TASK -
Show all lines from the data that include the word "Minifier".

[Stored data]
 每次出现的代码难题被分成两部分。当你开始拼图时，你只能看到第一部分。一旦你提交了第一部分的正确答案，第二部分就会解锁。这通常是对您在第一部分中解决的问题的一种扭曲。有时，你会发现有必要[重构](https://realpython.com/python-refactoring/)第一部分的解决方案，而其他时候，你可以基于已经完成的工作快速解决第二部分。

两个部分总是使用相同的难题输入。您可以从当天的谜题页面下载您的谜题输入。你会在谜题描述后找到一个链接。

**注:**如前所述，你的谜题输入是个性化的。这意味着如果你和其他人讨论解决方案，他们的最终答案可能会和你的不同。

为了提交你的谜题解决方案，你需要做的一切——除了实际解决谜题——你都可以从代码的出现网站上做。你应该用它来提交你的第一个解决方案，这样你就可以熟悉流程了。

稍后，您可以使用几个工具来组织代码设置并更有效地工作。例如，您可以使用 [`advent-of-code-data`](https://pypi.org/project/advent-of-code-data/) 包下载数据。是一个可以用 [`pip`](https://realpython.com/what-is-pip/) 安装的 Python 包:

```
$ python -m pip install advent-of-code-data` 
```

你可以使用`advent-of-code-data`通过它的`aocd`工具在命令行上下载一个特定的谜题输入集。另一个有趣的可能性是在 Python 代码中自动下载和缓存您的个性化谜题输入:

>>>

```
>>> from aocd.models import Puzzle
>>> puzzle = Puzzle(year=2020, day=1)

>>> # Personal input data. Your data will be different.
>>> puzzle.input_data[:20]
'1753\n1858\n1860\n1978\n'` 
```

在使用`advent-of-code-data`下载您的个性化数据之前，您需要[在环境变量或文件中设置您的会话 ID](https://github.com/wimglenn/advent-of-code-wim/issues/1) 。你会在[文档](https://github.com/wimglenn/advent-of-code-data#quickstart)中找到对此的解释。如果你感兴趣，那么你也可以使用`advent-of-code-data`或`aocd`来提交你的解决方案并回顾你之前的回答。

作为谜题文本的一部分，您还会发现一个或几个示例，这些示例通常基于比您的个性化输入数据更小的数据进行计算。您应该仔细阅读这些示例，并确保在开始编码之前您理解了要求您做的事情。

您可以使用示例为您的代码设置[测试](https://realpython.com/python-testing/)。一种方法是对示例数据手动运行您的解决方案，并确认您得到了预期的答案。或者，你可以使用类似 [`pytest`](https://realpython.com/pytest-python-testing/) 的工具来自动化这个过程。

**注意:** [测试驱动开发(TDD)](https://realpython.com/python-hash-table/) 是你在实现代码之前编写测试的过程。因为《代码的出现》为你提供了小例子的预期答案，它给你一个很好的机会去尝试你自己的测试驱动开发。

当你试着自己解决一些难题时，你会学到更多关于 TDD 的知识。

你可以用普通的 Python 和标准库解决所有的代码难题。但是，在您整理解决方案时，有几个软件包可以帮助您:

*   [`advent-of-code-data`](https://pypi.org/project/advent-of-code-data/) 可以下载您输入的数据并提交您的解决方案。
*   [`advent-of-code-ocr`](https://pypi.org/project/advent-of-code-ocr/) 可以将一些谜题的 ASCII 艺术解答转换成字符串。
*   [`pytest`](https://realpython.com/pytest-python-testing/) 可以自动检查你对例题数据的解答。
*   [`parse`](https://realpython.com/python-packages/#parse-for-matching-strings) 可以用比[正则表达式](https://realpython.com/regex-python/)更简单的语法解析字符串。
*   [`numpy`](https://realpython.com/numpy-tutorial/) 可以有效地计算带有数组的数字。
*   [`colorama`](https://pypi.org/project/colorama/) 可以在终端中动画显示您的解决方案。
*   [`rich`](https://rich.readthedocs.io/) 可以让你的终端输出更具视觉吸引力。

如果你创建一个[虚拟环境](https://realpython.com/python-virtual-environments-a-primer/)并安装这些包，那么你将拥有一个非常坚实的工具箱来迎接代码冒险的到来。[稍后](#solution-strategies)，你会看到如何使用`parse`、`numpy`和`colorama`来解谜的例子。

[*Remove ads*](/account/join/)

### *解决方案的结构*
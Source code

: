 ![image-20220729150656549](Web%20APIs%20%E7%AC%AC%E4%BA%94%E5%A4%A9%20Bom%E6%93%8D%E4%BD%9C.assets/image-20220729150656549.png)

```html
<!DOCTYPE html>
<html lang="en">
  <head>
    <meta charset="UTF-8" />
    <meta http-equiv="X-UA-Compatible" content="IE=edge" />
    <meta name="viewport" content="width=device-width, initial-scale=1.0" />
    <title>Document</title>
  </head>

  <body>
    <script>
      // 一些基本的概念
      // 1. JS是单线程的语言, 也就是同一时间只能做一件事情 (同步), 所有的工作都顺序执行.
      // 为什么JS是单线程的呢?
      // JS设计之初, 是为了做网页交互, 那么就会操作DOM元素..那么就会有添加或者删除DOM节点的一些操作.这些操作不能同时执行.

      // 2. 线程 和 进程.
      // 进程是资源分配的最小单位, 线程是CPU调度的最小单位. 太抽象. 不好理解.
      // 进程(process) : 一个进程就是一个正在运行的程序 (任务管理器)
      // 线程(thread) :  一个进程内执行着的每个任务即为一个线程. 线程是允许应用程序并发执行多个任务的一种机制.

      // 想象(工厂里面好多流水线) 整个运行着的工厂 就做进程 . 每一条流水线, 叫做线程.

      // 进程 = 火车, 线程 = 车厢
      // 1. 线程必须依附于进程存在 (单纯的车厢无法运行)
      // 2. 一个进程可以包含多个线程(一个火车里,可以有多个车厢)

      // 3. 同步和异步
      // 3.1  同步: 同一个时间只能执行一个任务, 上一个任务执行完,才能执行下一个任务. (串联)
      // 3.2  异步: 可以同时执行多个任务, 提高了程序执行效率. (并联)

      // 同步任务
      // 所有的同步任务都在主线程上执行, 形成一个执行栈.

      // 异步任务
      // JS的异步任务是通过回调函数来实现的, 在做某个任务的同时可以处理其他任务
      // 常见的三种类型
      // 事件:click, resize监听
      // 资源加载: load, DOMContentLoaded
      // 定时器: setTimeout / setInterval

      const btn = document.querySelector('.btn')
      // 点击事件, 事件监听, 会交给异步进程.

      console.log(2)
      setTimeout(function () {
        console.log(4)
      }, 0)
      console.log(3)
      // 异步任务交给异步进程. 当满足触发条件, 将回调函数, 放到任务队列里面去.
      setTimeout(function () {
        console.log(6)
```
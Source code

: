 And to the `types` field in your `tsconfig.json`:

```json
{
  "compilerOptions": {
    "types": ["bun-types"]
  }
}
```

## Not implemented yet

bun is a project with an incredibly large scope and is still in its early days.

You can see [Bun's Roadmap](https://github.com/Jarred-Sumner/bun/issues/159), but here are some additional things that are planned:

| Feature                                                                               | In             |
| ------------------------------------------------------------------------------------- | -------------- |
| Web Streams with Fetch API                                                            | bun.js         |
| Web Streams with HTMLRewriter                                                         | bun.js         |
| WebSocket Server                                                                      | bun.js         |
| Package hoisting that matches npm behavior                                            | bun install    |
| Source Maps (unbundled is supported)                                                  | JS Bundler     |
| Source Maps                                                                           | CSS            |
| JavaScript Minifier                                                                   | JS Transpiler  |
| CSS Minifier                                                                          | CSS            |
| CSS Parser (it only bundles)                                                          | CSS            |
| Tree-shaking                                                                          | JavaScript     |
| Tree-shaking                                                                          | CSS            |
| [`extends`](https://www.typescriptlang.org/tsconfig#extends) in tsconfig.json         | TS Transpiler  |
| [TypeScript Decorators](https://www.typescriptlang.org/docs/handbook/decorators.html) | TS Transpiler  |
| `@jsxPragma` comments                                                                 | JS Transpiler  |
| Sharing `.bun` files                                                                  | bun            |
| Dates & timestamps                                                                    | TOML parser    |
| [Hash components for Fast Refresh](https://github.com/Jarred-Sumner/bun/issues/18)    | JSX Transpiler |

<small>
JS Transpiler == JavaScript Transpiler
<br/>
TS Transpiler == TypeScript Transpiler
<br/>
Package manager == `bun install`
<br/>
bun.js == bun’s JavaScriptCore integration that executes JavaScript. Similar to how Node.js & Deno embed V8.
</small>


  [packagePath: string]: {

SOLUTION TO THIS PROBLEM -
| JavaScript Minifier                                                                   | JS Transpiler  |
| CSS Minifier                                                                          | CSS            |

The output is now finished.